PIL/Pillow	Basic image manipulation	Easy	Simple image editing, format conversion
NumPy	Numerical operations	Medium	Working with pixel data, mathematical operations
Matplotlib	Visualization	Easy	Displaying images and plots, especially in notebooks
TensorFlow/Keras	Deep learning	Medium-Hard	Training CNN models, using pre-trained models
PyTorch	Deep learning	Medium-Hard	Research, custom models, academic projects

Practical Python CV Examples

The best way to learn Python CV is through hands-on examples.
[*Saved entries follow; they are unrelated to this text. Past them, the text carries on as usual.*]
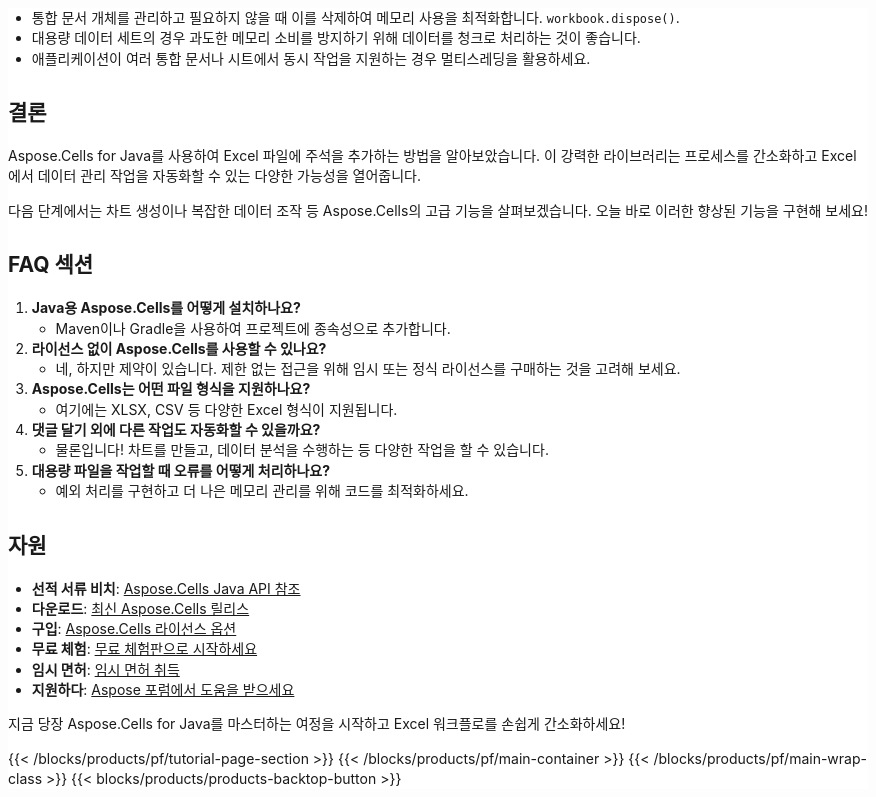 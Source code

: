 - 통합 문서 개체를 관리하고 필요하지 않을 때 이를 삭제하여 메모리 사용을 최적화합니다. `workbook.dispose()`.
- 대용량 데이터 세트의 경우 과도한 메모리 소비를 방지하기 위해 데이터를 청크로 처리하는 것이 좋습니다.
- 애플리케이션이 여러 통합 문서나 시트에서 동시 작업을 지원하는 경우 멀티스레딩을 활용하세요.

## 결론

Aspose.Cells for Java를 사용하여 Excel 파일에 주석을 추가하는 방법을 알아보았습니다. 이 강력한 라이브러리는 프로세스를 간소화하고 Excel에서 데이터 관리 작업을 자동화할 수 있는 다양한 가능성을 열어줍니다.

다음 단계에서는 차트 생성이나 복잡한 데이터 조작 등 Aspose.Cells의 고급 기능을 살펴보겠습니다. 오늘 바로 이러한 향상된 기능을 구현해 보세요!

## FAQ 섹션

1. **Java용 Aspose.Cells를 어떻게 설치하나요?**
   - Maven이나 Gradle을 사용하여 프로젝트에 종속성으로 추가합니다.
2. **라이선스 없이 Aspose.Cells를 사용할 수 있나요?**
   - 네, 하지만 제약이 있습니다. 제한 없는 접근을 위해 임시 또는 정식 라이선스를 구매하는 것을 고려해 보세요.
3. **Aspose.Cells는 어떤 파일 형식을 지원하나요?**
   - 여기에는 XLSX, CSV 등 다양한 Excel 형식이 지원됩니다.
4. **댓글 달기 외에 다른 작업도 자동화할 수 있을까요?**
   - 물론입니다! 차트를 만들고, 데이터 분석을 수행하는 등 다양한 작업을 할 수 있습니다.
5. **대용량 파일을 작업할 때 오류를 어떻게 처리하나요?**
   - 예외 처리를 구현하고 더 나은 메모리 관리를 위해 코드를 최적화하세요.

## 자원

- **선적 서류 비치**: [Aspose.Cells Java API 참조](https://reference.aspose.com/cells/java/)
- **다운로드**: [최신 Aspose.Cells 릴리스](https://releases.aspose.com/cells/java/)
- **구입**: [Aspose.Cells 라이선스 옵션](https://purchase.aspose.com/buy)
- **무료 체험**: [무료 체험판으로 시작하세요](https://releases.aspose.com/cells/java/)
- **임시 면허**: [임시 면허 취득](https://purchase.aspose.com/temporary-license/)
- **지원하다**: [Aspose 포럼에서 도움을 받으세요](https://forum.aspose.com/c/cells/9)

지금 당장 Aspose.Cells for Java를 마스터하는 여정을 시작하고 Excel 워크플로를 손쉽게 간소화하세요!

{{< /blocks/products/pf/tutorial-page-section >}}
{{< /blocks/products/pf/main-container >}}
{{< /blocks/products/pf/main-wrap-class >}}
{{< blocks/products/products-backtop-button >}}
Let’s walk through several practical programs that demonstrate common CV tasks.

Each example is complete and ready to run – just make sure you have the required libraries installed.

Example 1: Load and Display an Image

This is the most basic operation – loading an image file and displaying it:

import cv2

# Load image from file
image = cv2.imread('cat.jpg')

# Check if image loaded successfully
if image is None:
    print("Error: Could not load image")
else:
    # Display image in a window
    cv2.imshow('Cat Image', image)
    
    # Wait for any key press
    cv2.waitKey(0)
    
    # Close all windows
    cv2.destroyAllWindows()

The waitKey(0) function waits indefinitely for a key press – this keeps the window open until you’re done viewing.

Example 2: Convert to Grayscale

Converting color images to grayscale is a common preprocessing step:

import cv2

# Load color image
color_image = cv2.imread('photo.jpg')

# Convert to grayscale
gray_image = cv2.cvtColor(color_image, cv2.COLOR_BGR2GRAY)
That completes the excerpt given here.